Does that cover everyone's use cases?

ProTip commented 12 years ago

Very shortly I'm going to need the ability to rate-limit the tool so I can control the impact on disk/network IO. But, maybe that should be submitted as another issue?

mpalmer commented 12 years ago

Yes, that should definitely be submitted as an entirely separate issue. This one's gotten big and hairy enough already.

shaneau commented 12 years ago

@mpalmer I would love to see those two ideas implemented. I'm looking to use the script to do a local sync of a snapshot to an image on a USB HD.

phase5 commented 11 years ago

Hi Guys,

Pretty old thread but still looks open so thought I would add my comment..

Consider the situation where iSCSI is being used to create a local device for the destination of lvmsync. (Going over SSH not an option)

It is very common to use the symbolic links in /dev/disk/by-path/ when working with iSCSI because its the only reasonable way to identify a particular Target/LUN when more than one is connected on the local system.

The problem here is that the names of these symlinks always contain a colon, which prompts lvmsync into trying to connect over SSH. (which promptly fails, obviously)

Here is an example local destination path that I need to pass to lvmsync:

/dev/disk/by-path/ip-10.0.0.52:3260-iscsi-iqn.localnet:target250-lun-1-part1

I think in this case (Which I am sure is reasonably common!) being able to explicitly specify that the supplied destination is local (so it treats the colon as literal) would be useful.

I may be wrong - just thought I would point it out.

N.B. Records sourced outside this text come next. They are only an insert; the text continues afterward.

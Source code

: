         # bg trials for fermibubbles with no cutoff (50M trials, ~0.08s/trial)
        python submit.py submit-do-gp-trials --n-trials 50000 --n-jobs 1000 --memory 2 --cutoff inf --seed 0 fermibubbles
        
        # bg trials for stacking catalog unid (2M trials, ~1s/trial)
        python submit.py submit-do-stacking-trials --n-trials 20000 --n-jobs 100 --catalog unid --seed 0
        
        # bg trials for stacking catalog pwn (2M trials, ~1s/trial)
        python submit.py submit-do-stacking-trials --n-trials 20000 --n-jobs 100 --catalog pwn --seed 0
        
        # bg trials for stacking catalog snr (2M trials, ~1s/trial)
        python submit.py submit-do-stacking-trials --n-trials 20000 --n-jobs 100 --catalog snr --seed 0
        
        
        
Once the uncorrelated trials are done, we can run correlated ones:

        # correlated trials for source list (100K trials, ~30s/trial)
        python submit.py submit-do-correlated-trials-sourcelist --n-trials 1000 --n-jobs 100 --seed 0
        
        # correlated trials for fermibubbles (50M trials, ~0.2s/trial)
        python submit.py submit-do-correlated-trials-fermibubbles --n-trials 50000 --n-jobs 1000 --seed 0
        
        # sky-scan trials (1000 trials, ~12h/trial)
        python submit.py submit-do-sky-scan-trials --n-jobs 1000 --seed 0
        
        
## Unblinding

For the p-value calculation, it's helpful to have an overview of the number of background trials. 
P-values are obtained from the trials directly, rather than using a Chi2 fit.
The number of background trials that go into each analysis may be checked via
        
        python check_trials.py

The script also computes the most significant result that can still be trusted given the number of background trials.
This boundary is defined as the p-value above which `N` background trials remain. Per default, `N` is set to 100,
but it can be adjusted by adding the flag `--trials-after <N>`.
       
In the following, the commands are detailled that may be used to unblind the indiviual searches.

mpalmer commented 11 years ago

As a side effect of some other changes I've been making, this use-case should be possible -- you'll be able to specify that you're dumping to a file (or stdout) and then reading from stdin, so no colon-interpretation required. Keep an eye out for pushes (the code's mostly complete, I'm just testing the bejesus out of it).

mpalmer commented 11 years ago

OK, I've just pushed up the changes I've been making to lvmsync. You can now sync locally to a device with colons in it by the not-so-trivial expedient of doing a "dump to stdout" and then applying from there. It ain't pretty, but it works. Closing this issue off.